Causal Analysis: Format vs. Learned Distribution

Suppressing CoT generation format at inference in Think models (“Think-not-thinking”) does not reverse diversity collapse; SBERT and Vendi metrics remain identical to Think, indicating that collapse is encoded in model weights, not imposed by generation format. However, accuracy on challenging reasoning tasks drops markedly with CoT suppression. This demonstrates that the diversity loss is not a format artifact, but a consequence of the learned distribution shaped during post-training. Figure 3

Figure 3: Quality of generations for Think, Think-not-thinking, and Instruct across stages. Top: accuracy on verifiable tasks. Bottom: LLM-judge win rates for open-ended/creative tasks.

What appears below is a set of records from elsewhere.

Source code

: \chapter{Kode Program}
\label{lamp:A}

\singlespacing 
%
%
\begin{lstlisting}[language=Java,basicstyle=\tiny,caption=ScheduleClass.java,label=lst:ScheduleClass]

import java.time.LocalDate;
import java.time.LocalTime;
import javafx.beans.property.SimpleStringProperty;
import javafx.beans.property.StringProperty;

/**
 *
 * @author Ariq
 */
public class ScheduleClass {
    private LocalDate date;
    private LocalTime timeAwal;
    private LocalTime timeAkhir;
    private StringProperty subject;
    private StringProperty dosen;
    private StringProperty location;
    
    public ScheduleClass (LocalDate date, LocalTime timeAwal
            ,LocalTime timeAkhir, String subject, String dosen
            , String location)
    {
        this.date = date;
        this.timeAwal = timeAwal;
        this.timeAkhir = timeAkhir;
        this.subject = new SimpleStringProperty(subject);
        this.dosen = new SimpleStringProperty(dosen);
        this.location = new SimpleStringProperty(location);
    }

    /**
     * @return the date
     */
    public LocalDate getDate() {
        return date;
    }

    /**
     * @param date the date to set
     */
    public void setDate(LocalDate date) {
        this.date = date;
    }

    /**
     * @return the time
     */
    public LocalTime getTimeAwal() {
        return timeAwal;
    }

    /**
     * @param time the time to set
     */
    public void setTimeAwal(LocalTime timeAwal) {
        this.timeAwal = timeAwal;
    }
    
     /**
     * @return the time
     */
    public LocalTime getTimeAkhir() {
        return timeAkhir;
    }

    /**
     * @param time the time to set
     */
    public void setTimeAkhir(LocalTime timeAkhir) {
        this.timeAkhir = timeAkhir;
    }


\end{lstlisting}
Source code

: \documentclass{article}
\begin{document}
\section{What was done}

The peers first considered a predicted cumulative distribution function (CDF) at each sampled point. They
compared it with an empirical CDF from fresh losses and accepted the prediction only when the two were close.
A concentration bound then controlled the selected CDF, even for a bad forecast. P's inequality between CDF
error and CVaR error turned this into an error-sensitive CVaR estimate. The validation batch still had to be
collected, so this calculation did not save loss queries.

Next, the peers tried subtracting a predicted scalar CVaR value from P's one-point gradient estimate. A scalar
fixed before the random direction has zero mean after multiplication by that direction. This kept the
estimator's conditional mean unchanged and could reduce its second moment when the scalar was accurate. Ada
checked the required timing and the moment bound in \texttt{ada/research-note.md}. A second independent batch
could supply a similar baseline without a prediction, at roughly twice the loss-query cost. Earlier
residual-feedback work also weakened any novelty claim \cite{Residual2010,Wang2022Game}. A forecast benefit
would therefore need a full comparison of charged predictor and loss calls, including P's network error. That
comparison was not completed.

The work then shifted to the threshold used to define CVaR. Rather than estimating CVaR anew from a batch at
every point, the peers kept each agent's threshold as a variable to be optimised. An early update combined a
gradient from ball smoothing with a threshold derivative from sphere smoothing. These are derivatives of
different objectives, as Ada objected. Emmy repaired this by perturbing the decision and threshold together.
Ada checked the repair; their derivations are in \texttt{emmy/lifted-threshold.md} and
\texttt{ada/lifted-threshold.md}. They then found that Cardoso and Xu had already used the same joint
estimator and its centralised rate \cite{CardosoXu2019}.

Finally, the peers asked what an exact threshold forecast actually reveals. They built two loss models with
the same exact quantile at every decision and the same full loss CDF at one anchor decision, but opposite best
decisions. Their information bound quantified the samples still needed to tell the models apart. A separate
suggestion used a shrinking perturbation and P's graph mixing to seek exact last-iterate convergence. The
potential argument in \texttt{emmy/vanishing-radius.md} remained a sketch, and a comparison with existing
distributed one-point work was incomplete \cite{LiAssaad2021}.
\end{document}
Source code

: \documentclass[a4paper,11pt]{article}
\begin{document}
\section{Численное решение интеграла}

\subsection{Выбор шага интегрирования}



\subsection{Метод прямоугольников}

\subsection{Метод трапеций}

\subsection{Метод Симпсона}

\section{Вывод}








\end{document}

CoT improves reliability for hard tasks by enabling the model to follow its learned strategy, yet does not widen the answer-level diversity distribution.

Quality-Filtered Diversity: Decomposition and Practical Impact

Diversity loss is decomposed into quality-control (removal of incorrect outputs) and genuine narrowing among correct outputs. The proportion attributable to genuine narrowing is highly task-dependent: 83% for IFEval, 57–64% for mathematical reasoning, and less than 10% for HumanEval.

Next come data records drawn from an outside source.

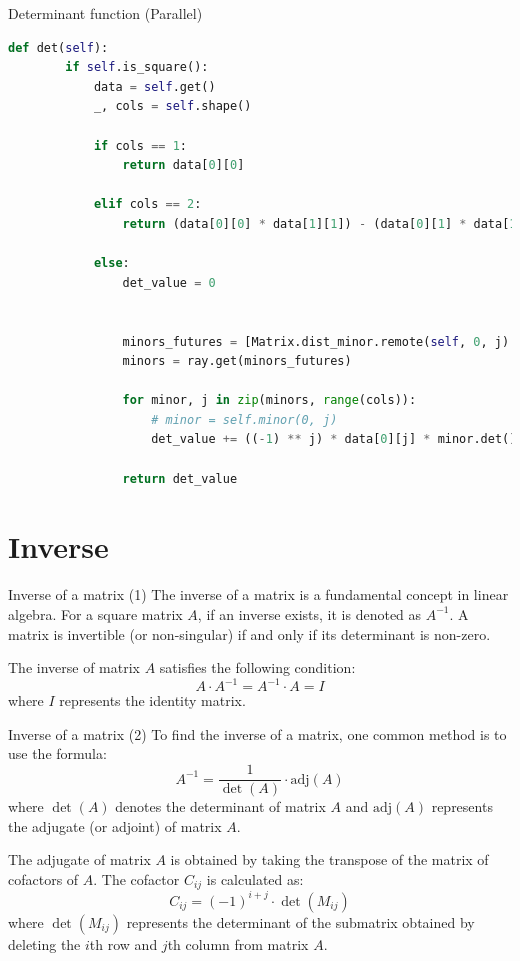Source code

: \documentclass{beamer}
\begin{document}
\begin{frame}[fragile]{Determinant function (Parallel)}

    \begin{lstlisting}[language=Python]
    def det(self):
        if self.is_square():
            data = self.get()
            _, cols = self.shape()
    
            if cols == 1:
                return data[0][0]
    
            elif cols == 2:
                return (data[0][0] * data[1][1]) - (data[0][1] * data[1][0])
    
            else:
                det_value = 0
    
    
                minors_futures = [Matrix.dist_minor.remote(self, 0, j) for j in range(cols)]
                minors = ray.get(minors_futures)
    
                for minor, j in zip(minors, range(cols)):
                    # minor = self.minor(0, j)
                    det_value += ((-1) ** j) * data[0][j] * minor.det()
    
                return det_value
    \end{lstlisting}
\end{frame}




\section{Inverse}
\begin{frame}{Inverse of a matrix (1)}
    The \alert{inverse of a matrix} is a fundamental concept in linear algebra. For a square matrix $A$, if an inverse exists, it is denoted as $A^{-1}$. A matrix is invertible (or non-singular) if and only if its determinant is non-zero.

    The inverse of matrix $A$ satisfies the following condition:
    $$
        A \cdot A^{-1} = A^{-1} \cdot A = I
    $$
    where $I$ represents the identity matrix.

\end{frame}

\begin{frame}{Inverse of a matrix (2)}
    To find the inverse of a matrix, one common method is to use the formula:
    $$
        A^{-1} = \frac{1}{\det(A)} \cdot \text{adj}(A)
    $$
    where $\det(A)$ denotes the determinant of matrix $A$ and $\text{adj}(A)$ represents the adjugate (or adjoint) of matrix $A$.

    The adjugate of matrix $A$ is obtained by taking the transpose of the matrix of cofactors of $A$. The cofactor $C_{ij}$ is calculated as:
    $$
        C_{ij} = (-1)^{i+j} \cdot \det(M_{ij})
    $$
    where $\det(M_{ij})$ represents the determinant of the submatrix obtained by deleting the $i$th row and $j$th column from matrix $A$.
\end{frame}
\end{document}
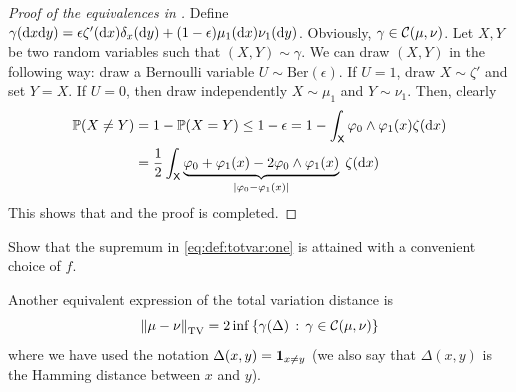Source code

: \documentclass[english,graybox,envcountchap,envcountsame,sectrefs,shortlabels]{svmono}
\theoremstyle{style}
\newenvironment{svmultproof}{\small \begin{proof}}{\end{proof}}
\begin{document}
\begin{svmultproof}[Proof of the equivalences in ]
Define $\gamma(\mathrm{d} x\mathrm{d} y)=\epsilon \zeta'(\mathrm{d} x) \delta _x(\mathrm{d} y)+(1-\epsilon) \mu_1(\mathrm{d} x) \nu_1(\mathrm{d} y)$. Obviously, $\gamma \in \mathcal{C}(\mu,\nu)$. Let $X,Y$ be two random variables such that $(X,Y)\sim\gamma$. We can draw $(X,Y)$ in the following way: draw a Bernoulli variable $U\sim \mathrm{Ber}(\epsilon)$. If $U=1$, draw $X\sim\zeta'$ and set $Y=X$. If $U=0$, then draw independently $X\sim \mu_1$ and $Y\sim \nu_1$. Then, clearly
\begin{align*}
\mathbb{P}(X\neq Y)&=1-\mathbb{P}(X=Y) \leq 1-\epsilon=1-\int_{\mathsf{X}} \varphi_0\wedge \varphi_1(x) \zeta(\mathrm{d} x)\\
&=\frac{1}{2}\int_{\mathsf{X}} \underbrace{\varphi_0+ \varphi_1(x)-2 \varphi_0\wedge \varphi_1(x)}_{|\varphi_0- \varphi_1(x)|}\;\zeta(\mathrm{d} x)
\end{align*}
This shows that  and the proof is completed.
\end{svmultproof}

\begin{exercise}
Show that the supremum in \eqref{eq:def:totvar:one} is attained with a convenient choice of $f$.
\end{exercise}

Another equivalent expression of the total variation distance is
\begin{equation}\label{eq:coupling}
\left\|\mu-\nu\right\|_{\mathrm{TV}}= 2\inf\left\{ \gamma(\Delta) \,:\,\gamma \in \mathcal{C}(\mu,\nu)\right\}
\end{equation}
where we have used the notation $\Delta(x,y)=\mathbf{1}_{x\neq y}$ (we also say that $\Delta(x,y)$ is the Hamming distance between $x$ and $y$).
\end{document}

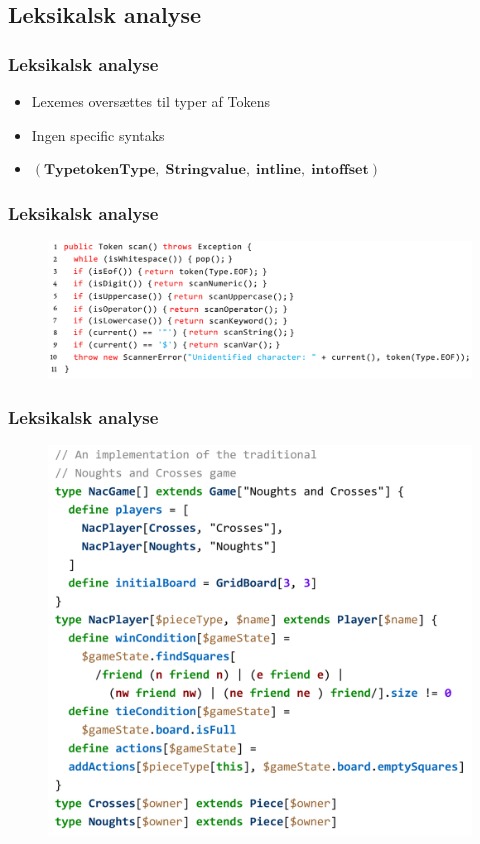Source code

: \subsection{Leksikalsk analyse}
\begin{frame}
  \frametitle{Leksikalsk analyse}

  \begin{itemize}
    \item Lexemes oversættes til typer af Tokens
    \item Ingen specific syntaks
    \item $(\mathbf{Type tokenType},\; \mathbf{String value},\; \mathbf{int line},\; \mathbf{int offset})$
  \end{itemize}

\end{frame}

\begin{frame}
  \frametitle{Leksikalsk analyse}

  \begin{figure}
    \includegraphics[width=0.8\linewidth]{billeder/scan-metode}
  \end{figure}

\end{frame}



\begin{frame}
  \frametitle{Leksikalsk analyse}

  \begin{figure}
    \includegraphics[width=0.8\linewidth]{billeder/leksikalsk-eksempel}
  \end{figure}

\end{frame}

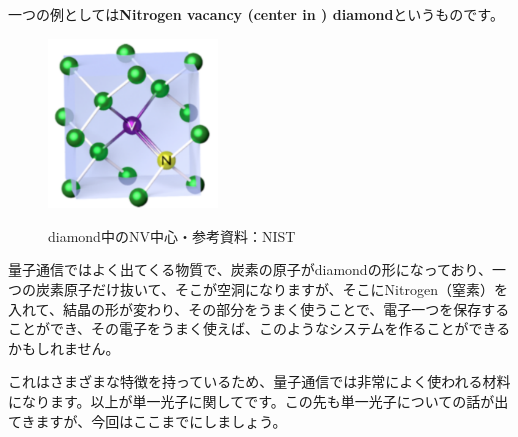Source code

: 一つの例としては\textbf{Nitrogen vacancy (center in ) diamond}というものです。
\begin{figure}[H]
    \centering
    \includegraphics[width=0.4\textwidth]{lesson5/NV_Diamond.pdf}
    \label{図: 1}
    \caption{diamond中のNV中心・参考資料：NIST}
\end{figure}
量子通信ではよく出てくる物質で、炭素の原子がdiamondの形になっており、一つの炭素原子だけ抜いて、そこが空洞になりますが、そこにNitrogen（窒素）を入れて、結晶の形が変わり、その部分をうまく使うことで、電子一つを保存することができ、その電子をうまく使えば、このようなシステムを作ることができるかもしれません。

これはさまざまな特徴を持っているため、量子通信では非常によく使われる材料になります。以上が単一光子に関してです。この先も単一光子についての話が出てきますが、今回はここまでにしましょう。


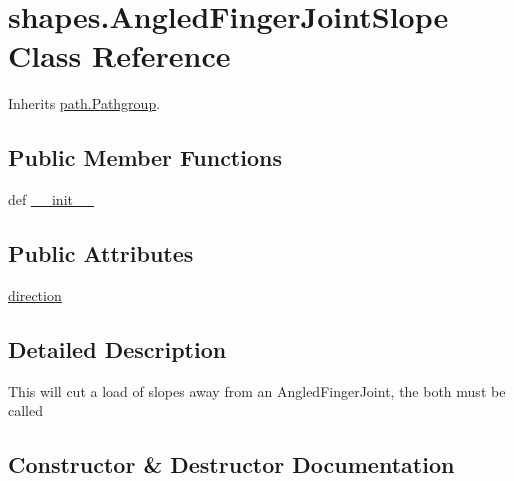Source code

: \hypertarget{classshapes_1_1_angled_finger_joint_slope}{}\section{shapes.\+Angled\+Finger\+Joint\+Slope Class Reference}
\label{classshapes_1_1_angled_finger_joint_slope}


Inherits \hyperlink{classpath_1_1_pathgroup}{path.\+Pathgroup}.

\subsection*{Public Member Functions}
\begin{DoxyCompactItemize}
\item 
def \hyperlink{classshapes_1_1_angled_finger_joint_slope_a4a2338c3c3171a3e6aa98991ecc7f0de}{\+\_\+\+\_\+init\+\_\+\+\_\+}
\end{DoxyCompactItemize}
\subsection*{Public Attributes}
\begin{DoxyCompactItemize}
\item 
\hyperlink{classshapes_1_1_angled_finger_joint_slope_aec9e488a6e295ae2ccee1d23a1d21a88}{direction}
\end{DoxyCompactItemize}


\subsection{Detailed Description}
\begin{DoxyVerb}This will cut a load of slopes away from an AngledFingerJoint, the both must be called\end{DoxyVerb}
 

\subsection{Constructor \& Destructor Documentation}
\hypertarget{classshapes_1_1_angled_finger_joint_slope_a4a2338c3c3171a3e6aa98991ecc7f0de}{}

Correct-answer diversity is critical for majority-voting and pass@kk scaling. Aligned models with collapsed correct distributions gain only minimal benefit from repeated sampling, whereas base models with greater correct diversity extract substantial improvements. For instance, Think's majority-vote gain on GSM8K is +0.4%, compared to +24% for Base and +22–26% for RL-Zero.

Code tasks, analyzed with AST subtree Jaccard and UniXcoder metrics, confirm structural homogenization among correct outputs in aligned models.

Cross-Lineage Patterns and Theoretical Implications

Data composition affects the trajectory of collapse, not the final diversity floor. Algorithmic shifts (e.g., removing KL penalties, direct RL from base) are necessary for substantial changes to the diversity floor. For SFT, broadening the teacher pool mitigates collapse, but only alters the descent, not the ultimate homogenization.

SFT with cross-entropy on narrow data performs MLE on low-entropy distributions, inducing collapse. DPO, with mode-seeking reverse-KL, further compresses distributions unless the model is already collapsed. RL stages can partially reverse DPO compression if diversity exists post-DPO.

Task dependence governs whether diversity loss is beneficial or harmful: code generation sees helpful filtering, value-laden generation risks pluralism loss, and summarization trades diversity for quality.

Distributional diversity (semantic/logical spread) does not guarantee representational pluralism (distinct perspectives). Targeted probes beyond statistical diversity, including demographic and cultural axes, are required to assess the retention of value diversity.

Conclusion

Comprehensive tracing of output diversity across Olmo 3 post-training lineages demonstrates that diversity collapse is dictated primarily by data composition during SFT, not post-training algorithms or generation format. RL from base (RL-Zero) preserves diversity but sacrifices reliability. The quality-diversity tradeoff is task-specific; on some tasks nearly all narrowing reflects error filtering, on others genuine collapse among correct outputs dominates. Practical recommendations include broadening SFT sources and employing KL-free RL to mitigate collapse. However, only fundamental changes to preference optimization objectives appear sufficient to alter the diversity floor. Future investigations should deepen analysis of representational diversity, explore reasoning-path diversity, and probe interventions in domain-adaptive data composition.


For detailed breakdowns by task and metric, refer to data in the appendices and the accompanying figures in the study. The findings have implications across inference scaling, majority-voting methods, and content pluralism, suggesting targeted interventions at the data and algorithmic levels for diversity preservation in aligned LLMs.